Records from a collection:
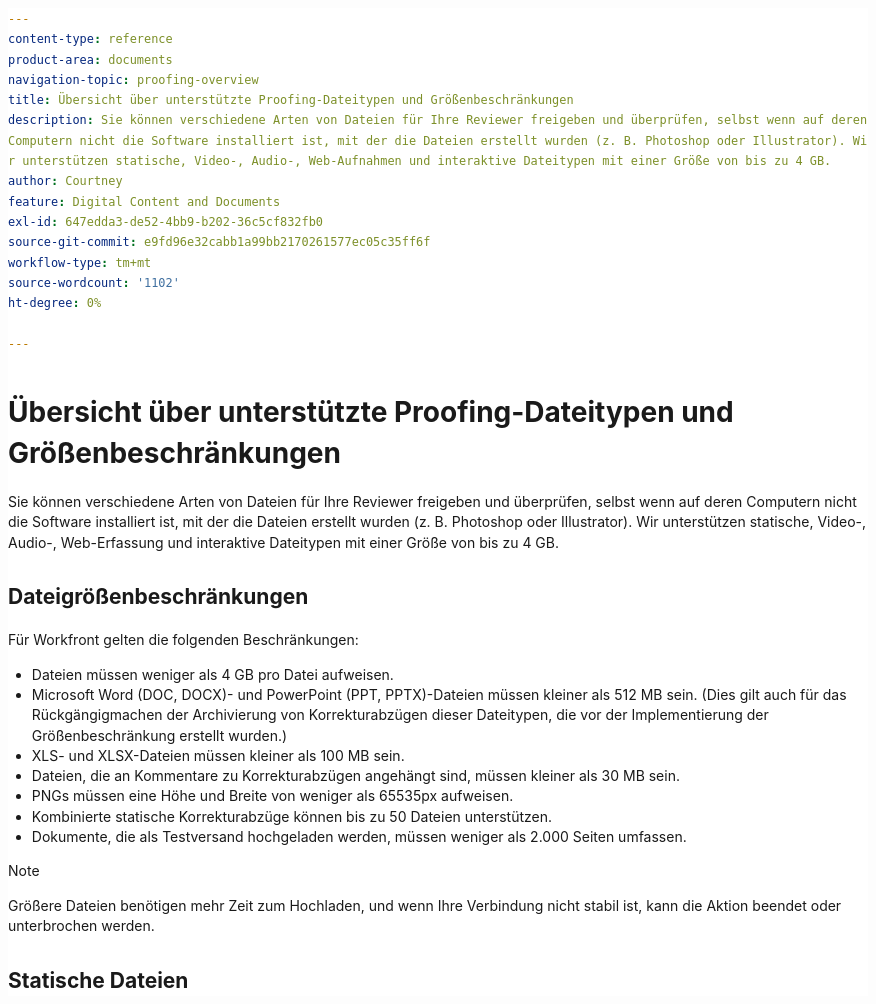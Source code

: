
 ```yaml
---
content-type: reference
product-area: documents
navigation-topic: proofing-overview
title: Übersicht über unterstützte Proofing-Dateitypen und Größenbeschränkungen
description: Sie können verschiedene Arten von Dateien für Ihre Reviewer freigeben und überprüfen, selbst wenn auf deren Computern nicht die Software installiert ist, mit der die Dateien erstellt wurden (z. B. Photoshop oder Illustrator). Wir unterstützen statische, Video-, Audio-, Web-Aufnahmen und interaktive Dateitypen mit einer Größe von bis zu 4 GB.
author: Courtney
feature: Digital Content and Documents
exl-id: 647edda3-de52-4bb9-b202-36c5cf832fb0
source-git-commit: e9fd96e32cabb1a99bb2170261577ec05c35ff6f
workflow-type: tm+mt
source-wordcount: '1102'
ht-degree: 0%

---
```


# Übersicht über unterstützte Proofing-Dateitypen und Größenbeschränkungen



Sie können verschiedene Arten von Dateien für Ihre Reviewer freigeben und überprüfen, selbst wenn auf deren Computern nicht die Software installiert ist, mit der die Dateien erstellt wurden (z. B. Photoshop oder Illustrator). Wir unterstützen statische, Video-, Audio-, Web-Erfassung und interaktive Dateitypen mit einer Größe von bis zu 4 GB.

## Dateigrößenbeschränkungen

Für Workfront gelten die folgenden Beschränkungen:

* Dateien müssen weniger als 4 GB pro Datei aufweisen.
* Microsoft Word (DOC, DOCX)- und PowerPoint (PPT, PPTX)-Dateien müssen kleiner als 512 MB sein. (Dies gilt auch für das Rückgängigmachen der Archivierung von Korrekturabzügen dieser Dateitypen, die vor der Implementierung der Größenbeschränkung erstellt wurden.)
* XLS- und XLSX-Dateien müssen kleiner als 100 MB sein.
* Dateien, die an Kommentare zu Korrekturabzügen angehängt sind, müssen kleiner als 30 MB sein.
* PNGs müssen eine Höhe und Breite von weniger als 65535px aufweisen.
* Kombinierte statische Korrekturabzüge können bis zu 50 Dateien unterstützen.
* Dokumente, die als Testversand hochgeladen werden, müssen weniger als 2.000 Seiten umfassen.

>[!NOTE]
>
>Größere Dateien benötigen mehr Zeit zum Hochladen, und wenn Ihre Verbindung nicht stabil ist, kann die Aktion beendet oder unterbrochen werden.

## Statische Dateien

## Your assignment
Nothing but a number, please, for how many lines of the data hold "Arten".

## Result of the exercise
2